Senior Director, AI and Data Science (Drug Discovery and R&D Enablement)
Scorpion Therapeutics, New York, NY, United States
Key Responsibilities
AI/ML Strategy + Delivery
- Define and execute Lexeo’s applied AI/ML roadmap across discovery and development, prioritizing use cases that improve speed, quality, and decision confidence.
- Deliver solutions that are internal-only (e.g., scientific decision support, operational forecasting) and those that are generated internally but external-facing (e.g., partner‑ready analyses (regulatory dossiers, briefing books, protocols etc.), validated dashboards, and decision materials).
- Establish best practices for model lifecycle management (validation, documentation, monitoring, retraining), especially where outputs influence scientific decisions or regulated workflows.
Advanced Analytics + Predictive Modeling
- Lead development and selection of appropriate ML approaches (e.g., XGBoost, Random Forest, SVMs, and other advanced models) based on problem framing, data constraints, interpretability needs, and deployment context.
- Build and oversee predictive analytics using real‑world data, including robust evaluation design, bias/variance trade‑offs, and performance monitoring.
Small Data Excellence + Synthetic Controls
- Apply techniques to amplify signal‑to‑noise in smaller datasets (e.g., regularization, Bayesian methods, hierarchical modeling, augmentation, multimodal integration, careful feature engineering, uncertainty quantification).
- Guide strategy for synthetic control arms and comparable approaches (as appropriate), ensuring methodological rigor, transparency, and fit‑for‑purpose use in decision‑making.
Drug Discovery / Translational Partnership
- Translate drug discovery and translational questions into testable analytical hypotheses; partner with bench scientists to design data capture that enables strong modeling.
- Serve as a bridge between scientific teams and data/engineering, ensuring solutions are scientifically credible and operationally adoptable.
Cross‑functional Enablement + Platform Integration
- Partner with stakeholders across R&D, CMC, Clinical, Safety, and IT/Security to implement scalable data pipelines and AI‑enabled workflows.
- Contribute leadership to current and emerging initiatives such as AI workflow automation/database buildouts and analytics agents that leverage enterprise platforms (examples already in motion include CMC AI automation, MaxisAI clinical database/AI efforts, and AI work to ingest historical data into Dataverse/Fabric for agent‑based analysis; integration work such as a Benchling AI API initiative may also be in scope depending on priorities).
External Partner/Vendor Leadership
- Liaise with external partners to evaluate tools, define statements of work, and deliver solutions—while ensuring knowledge transfer and sustainable internal ownership.
Operational Excellence
- Improve internal processes through automation and analytics, focusing on measurable impact (cycle time, error reduction, throughput, decision latency).
- Establish practical governance for data quality, documentation, and fit‑for‑use standards aligned with the realities of biopharma environments (including where regulated practices apply).
What Success Looks like (First 6‑12 Months)
- A prioritized AI/analytics roadmap tied to measurable R&D outcomes; clear ownership and delivery cadence.
- 2‑4 production‑grade analytics solutions adopted by teams (internal and/or external‑facing outputs as needed).
- A repeatable approach for small datasets and high‑noise signals; documented modeling standards and review practices.
- Strong partner engagement model: vendors/partners used strategically, with internal capability building and durable outcomes.
Required Skills and Qualifications
- Advanced degree in a quantitative or scientific discipline (PhD strongly preferred; MS with exceptional experience considered).
- 10+ years of relevant experience across applied data science/ML in life sciences/biopharma (or adjacent domain with direct drug discovery translation), including 5+ years leading teams and influencing senior stakeholders.

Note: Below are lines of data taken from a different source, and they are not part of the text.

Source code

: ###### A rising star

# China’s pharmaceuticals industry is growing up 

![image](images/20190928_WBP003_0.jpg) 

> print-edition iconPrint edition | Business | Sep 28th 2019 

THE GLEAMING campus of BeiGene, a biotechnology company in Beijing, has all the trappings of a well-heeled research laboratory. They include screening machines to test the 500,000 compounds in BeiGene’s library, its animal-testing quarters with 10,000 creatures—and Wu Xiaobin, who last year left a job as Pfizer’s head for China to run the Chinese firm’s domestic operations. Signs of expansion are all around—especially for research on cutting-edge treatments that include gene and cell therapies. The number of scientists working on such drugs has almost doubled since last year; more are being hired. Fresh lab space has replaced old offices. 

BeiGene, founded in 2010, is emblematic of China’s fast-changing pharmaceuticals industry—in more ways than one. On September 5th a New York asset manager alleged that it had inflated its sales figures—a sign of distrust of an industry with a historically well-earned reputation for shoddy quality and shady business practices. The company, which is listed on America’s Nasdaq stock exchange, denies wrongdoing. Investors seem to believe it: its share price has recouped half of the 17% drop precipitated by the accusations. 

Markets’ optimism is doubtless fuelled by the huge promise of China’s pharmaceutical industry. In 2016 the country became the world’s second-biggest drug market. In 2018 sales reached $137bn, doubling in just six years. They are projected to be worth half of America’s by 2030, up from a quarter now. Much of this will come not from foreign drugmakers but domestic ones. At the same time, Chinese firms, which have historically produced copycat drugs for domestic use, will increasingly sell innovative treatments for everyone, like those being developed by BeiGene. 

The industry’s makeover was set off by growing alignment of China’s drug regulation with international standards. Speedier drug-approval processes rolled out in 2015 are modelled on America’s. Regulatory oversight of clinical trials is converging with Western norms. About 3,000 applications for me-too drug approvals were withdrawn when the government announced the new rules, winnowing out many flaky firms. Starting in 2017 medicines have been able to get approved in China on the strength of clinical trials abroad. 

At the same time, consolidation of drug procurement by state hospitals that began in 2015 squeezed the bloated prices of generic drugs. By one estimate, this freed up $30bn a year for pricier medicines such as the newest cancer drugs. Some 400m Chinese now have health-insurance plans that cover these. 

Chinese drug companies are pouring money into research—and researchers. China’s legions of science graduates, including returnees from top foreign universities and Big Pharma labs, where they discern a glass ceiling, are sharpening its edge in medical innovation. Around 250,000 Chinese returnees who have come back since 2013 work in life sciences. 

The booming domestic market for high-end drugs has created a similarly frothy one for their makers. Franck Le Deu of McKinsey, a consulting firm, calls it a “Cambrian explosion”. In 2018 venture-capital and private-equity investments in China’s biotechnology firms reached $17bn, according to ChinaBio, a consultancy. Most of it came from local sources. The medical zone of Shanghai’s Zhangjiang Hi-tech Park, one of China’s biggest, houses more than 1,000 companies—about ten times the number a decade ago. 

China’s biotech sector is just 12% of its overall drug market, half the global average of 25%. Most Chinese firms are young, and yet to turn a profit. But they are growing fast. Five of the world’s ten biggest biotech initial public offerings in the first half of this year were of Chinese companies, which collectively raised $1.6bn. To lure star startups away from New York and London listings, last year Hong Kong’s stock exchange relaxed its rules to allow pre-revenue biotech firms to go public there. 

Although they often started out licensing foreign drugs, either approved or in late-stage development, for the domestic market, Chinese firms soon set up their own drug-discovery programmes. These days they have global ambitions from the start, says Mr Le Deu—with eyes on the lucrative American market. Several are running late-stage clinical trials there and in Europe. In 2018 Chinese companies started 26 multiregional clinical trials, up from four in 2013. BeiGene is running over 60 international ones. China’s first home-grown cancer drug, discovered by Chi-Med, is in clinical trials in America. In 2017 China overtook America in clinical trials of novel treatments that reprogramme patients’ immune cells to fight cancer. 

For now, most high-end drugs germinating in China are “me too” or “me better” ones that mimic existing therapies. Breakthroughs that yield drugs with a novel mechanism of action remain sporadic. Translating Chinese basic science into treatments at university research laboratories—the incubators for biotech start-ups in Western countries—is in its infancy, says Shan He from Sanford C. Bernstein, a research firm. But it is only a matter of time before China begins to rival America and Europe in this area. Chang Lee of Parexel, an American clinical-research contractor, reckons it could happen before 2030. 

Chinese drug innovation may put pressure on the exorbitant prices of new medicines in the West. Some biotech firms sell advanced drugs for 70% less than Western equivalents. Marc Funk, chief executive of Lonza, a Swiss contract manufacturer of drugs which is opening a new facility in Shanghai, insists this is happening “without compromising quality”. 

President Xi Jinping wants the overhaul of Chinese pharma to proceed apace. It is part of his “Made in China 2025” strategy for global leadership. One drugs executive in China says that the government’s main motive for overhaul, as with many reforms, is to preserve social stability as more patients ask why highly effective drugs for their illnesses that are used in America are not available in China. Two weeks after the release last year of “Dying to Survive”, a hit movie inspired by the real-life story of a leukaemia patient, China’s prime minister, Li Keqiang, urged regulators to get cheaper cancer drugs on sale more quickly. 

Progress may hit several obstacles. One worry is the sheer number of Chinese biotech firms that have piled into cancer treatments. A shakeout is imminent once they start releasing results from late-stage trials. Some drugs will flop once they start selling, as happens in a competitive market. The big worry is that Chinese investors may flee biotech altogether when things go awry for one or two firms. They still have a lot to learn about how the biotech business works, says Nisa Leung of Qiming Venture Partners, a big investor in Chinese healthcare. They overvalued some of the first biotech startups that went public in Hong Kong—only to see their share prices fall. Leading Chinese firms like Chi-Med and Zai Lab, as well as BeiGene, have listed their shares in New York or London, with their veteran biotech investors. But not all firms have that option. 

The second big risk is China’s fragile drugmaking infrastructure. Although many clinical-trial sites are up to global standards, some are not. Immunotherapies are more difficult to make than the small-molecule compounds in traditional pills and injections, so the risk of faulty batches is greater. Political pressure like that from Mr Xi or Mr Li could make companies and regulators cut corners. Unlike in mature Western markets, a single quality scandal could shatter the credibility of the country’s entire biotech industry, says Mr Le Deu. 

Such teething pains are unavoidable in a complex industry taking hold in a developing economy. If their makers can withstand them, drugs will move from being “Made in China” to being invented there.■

- Deep familiarity with advanced ML methods (including XGBoost, Random Forest, SVMs) and the judgment to select and justify the right tool for the job.
- Demonstrated experience building predictive models with real‑world, imperfect datasets and delivering them into production or decision workflows.
- Proven ability to improve processes and operationalize analytics—moving beyond prototypes to adoption.
- Strong cross‑functional communication: can partner with scientists, engineers, and executives; can explain model performance and limitations clearly.
Preferred Skills and Qualifications
- Direct experience in drug discovery, translational research, and/or R&D decision support (target ID/validation, MoA, biomarker strategy, preclinical data integration).
- Experience with small data strategies, causality‑aware thinking, and synthetic control arms or closely related methodologies.
- Experience operating in regulated/quality‑sensitive environments and building documentation practices that scale (particularly relevant where validation and traceability are required).
- Familiarity with enterprise data platforms and modern analytics stacks (lakehouse/warehouse patterns, feature stores, MLOps, model monitoring).